▶ Task brief
The entries below need to be written out exactly, with no pictures included.

[Rendered images with source text]
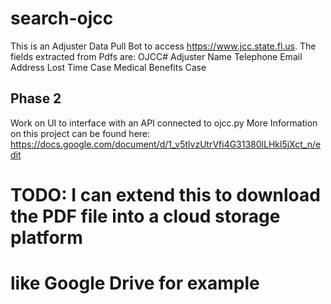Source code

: # search-ojcc

This is an Adjuster Data Pull Bot to access https://www.jcc.state.fl.us.
The fields extracted from Pdfs are:
OJCC#
Adjuster Name
Telephone
Email Address
Lost Time Case
Medical Benefits Case

## Phase 2
Work on UI to interface with an API connected to ojcc.py
More Information on this project can be found here:
https://docs.google.com/document/d/1_v5tlvzUtrVfi4G31380lLHkl5jXct_n/edit

# TODO: I can extend this to download the PDF file into a cloud storage platform
# like Google Drive for example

▶ Completed task
Source code

: # search-ojcc

This is an Adjuster Data Pull Bot to access https://www.jcc.state.fl.us.
The fields extracted from Pdfs are:
OJCC#
Adjuster Name
Telephone
Email Address
Lost Time Case
Medical Benefits Case

## Phase 2
Work on UI to interface with an API connected to ojcc.py
More Information on this project can be found here:
https://docs.google.com/document/d/1_v5tlvzUtrVfi4G31380lLHkl5jXct_n/edit

# TODO: I can extend this to download the PDF file into a cloud storage platform
# like Google Drive for example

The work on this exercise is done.